Top of Information provided

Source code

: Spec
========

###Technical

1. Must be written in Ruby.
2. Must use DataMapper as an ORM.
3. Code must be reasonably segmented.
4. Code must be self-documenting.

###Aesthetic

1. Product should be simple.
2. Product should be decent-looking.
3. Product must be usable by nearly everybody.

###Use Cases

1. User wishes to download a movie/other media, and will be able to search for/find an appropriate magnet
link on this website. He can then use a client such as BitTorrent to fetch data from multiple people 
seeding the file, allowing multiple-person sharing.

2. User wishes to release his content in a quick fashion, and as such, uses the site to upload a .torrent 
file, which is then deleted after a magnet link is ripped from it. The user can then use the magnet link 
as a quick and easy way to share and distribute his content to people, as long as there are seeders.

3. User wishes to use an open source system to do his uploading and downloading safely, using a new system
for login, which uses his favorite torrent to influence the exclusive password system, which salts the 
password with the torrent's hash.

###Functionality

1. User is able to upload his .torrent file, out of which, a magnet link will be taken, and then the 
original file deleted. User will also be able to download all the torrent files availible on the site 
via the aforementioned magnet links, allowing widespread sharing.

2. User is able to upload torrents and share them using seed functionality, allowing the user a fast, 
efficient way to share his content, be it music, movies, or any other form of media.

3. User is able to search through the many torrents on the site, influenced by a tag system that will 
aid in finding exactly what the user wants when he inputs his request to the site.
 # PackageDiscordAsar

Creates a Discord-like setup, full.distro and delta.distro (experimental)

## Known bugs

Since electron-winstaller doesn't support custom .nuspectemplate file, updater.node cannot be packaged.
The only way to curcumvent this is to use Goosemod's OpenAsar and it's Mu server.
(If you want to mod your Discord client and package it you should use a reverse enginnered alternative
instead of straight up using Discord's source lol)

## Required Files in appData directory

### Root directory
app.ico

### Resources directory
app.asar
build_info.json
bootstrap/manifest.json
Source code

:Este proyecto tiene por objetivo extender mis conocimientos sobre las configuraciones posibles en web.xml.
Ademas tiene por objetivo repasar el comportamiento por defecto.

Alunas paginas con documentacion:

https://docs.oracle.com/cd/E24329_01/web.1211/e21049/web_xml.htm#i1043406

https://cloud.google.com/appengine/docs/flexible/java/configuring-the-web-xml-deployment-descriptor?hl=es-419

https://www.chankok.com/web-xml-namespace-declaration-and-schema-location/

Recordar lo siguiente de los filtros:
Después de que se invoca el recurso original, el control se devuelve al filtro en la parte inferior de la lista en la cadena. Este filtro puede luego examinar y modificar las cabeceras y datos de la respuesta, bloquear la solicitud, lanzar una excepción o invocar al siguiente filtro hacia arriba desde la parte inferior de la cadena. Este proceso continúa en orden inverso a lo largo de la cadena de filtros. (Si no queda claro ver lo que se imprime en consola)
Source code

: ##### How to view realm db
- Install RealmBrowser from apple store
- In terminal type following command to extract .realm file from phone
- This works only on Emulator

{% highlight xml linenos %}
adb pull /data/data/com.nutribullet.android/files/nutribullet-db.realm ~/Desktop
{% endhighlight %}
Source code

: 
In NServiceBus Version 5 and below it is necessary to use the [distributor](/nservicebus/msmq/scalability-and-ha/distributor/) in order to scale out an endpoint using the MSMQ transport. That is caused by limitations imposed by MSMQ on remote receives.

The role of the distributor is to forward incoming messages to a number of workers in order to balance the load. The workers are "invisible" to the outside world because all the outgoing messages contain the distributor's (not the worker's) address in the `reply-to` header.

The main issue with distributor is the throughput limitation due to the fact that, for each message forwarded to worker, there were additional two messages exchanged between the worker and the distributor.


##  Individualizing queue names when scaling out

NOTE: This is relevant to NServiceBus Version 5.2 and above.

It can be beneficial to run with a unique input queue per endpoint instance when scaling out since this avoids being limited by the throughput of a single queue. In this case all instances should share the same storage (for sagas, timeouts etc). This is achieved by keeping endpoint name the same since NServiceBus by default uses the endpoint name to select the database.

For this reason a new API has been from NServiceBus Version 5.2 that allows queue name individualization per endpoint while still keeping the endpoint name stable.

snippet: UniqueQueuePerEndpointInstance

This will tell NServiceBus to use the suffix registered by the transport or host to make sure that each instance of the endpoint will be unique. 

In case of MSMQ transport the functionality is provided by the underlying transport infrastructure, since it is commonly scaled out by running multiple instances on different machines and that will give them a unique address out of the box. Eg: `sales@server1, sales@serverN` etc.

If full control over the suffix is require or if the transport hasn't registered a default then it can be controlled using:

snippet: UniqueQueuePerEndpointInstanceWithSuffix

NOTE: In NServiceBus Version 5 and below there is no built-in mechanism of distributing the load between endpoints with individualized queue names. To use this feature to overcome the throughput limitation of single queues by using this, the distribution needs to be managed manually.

Bottom of Information provided
Top of Information provided

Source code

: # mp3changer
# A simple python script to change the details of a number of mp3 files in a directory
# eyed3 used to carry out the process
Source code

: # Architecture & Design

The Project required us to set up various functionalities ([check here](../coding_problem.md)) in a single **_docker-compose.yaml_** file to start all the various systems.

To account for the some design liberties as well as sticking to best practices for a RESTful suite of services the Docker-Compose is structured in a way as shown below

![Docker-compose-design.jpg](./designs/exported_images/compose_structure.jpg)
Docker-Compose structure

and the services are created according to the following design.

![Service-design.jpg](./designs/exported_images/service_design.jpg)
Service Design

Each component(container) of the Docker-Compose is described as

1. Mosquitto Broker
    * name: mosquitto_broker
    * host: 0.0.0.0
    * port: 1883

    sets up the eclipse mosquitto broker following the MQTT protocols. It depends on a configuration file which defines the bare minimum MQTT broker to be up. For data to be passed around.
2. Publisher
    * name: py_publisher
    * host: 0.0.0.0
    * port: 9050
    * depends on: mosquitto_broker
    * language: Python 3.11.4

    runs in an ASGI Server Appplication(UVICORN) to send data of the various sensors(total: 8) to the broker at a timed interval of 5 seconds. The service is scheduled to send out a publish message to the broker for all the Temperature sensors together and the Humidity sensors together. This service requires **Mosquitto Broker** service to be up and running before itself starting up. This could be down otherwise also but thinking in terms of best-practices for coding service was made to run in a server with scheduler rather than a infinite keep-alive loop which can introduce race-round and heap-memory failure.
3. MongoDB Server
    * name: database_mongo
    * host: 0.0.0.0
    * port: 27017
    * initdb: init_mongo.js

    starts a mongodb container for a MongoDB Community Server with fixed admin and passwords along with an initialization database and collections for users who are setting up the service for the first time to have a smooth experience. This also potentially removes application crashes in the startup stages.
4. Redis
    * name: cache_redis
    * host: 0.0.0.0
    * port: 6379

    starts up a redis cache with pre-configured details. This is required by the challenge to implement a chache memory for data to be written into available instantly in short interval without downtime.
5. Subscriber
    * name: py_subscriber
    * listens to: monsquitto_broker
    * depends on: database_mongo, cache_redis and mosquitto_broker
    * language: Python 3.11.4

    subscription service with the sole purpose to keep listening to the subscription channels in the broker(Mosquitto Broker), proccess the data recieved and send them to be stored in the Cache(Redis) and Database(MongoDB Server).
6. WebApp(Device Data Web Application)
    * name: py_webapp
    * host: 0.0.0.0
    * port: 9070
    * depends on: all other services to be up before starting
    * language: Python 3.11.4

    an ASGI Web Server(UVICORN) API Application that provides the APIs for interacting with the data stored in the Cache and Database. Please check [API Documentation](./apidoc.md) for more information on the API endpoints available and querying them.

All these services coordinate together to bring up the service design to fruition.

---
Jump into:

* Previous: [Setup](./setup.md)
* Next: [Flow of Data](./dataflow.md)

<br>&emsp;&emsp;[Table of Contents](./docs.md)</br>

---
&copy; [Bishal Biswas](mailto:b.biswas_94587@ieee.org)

Bottom of Information provided

Using the entries above, return exactly the lines from the line with "and the services" to the line with "3. MongoDB Server", counting both of those lines.

and the services are created according to the following design.

![Service-design.jpg](./designs/exported_images/service_design.jpg)
Service Design

Each component(container) of the Docker-Compose is described as

1. Mosquitto Broker
    * name: mosquitto_broker
    * host: 0.0.0.0
    * port: 1883

    sets up the eclipse mosquitto broker following the MQTT protocols. It depends on a configuration file which defines the bare minimum MQTT broker to be up. For data to be passed around.
2. Publisher
    * name: py_publisher
    * host: 0.0.0.0
    * port: 9050
    * depends on: mosquitto_broker
    * language: Python 3.11.4

    runs in an ASGI Server Appplication(UVICORN) to send data of the various sensors(total: 8) to the broker at a timed interval of 5 seconds. The service is scheduled to send out a publish message to the broker for all the Temperature sensors together and the Humidity sensors together. This service requires **Mosquitto Broker** service to be up and running before itself starting up. This could be down otherwise also but thinking in terms of best-practices for coding service was made to run in a server with scheduler rather than a infinite keep-alive loop which can introduce race-round and heap-memory failure.
3. MongoDB Server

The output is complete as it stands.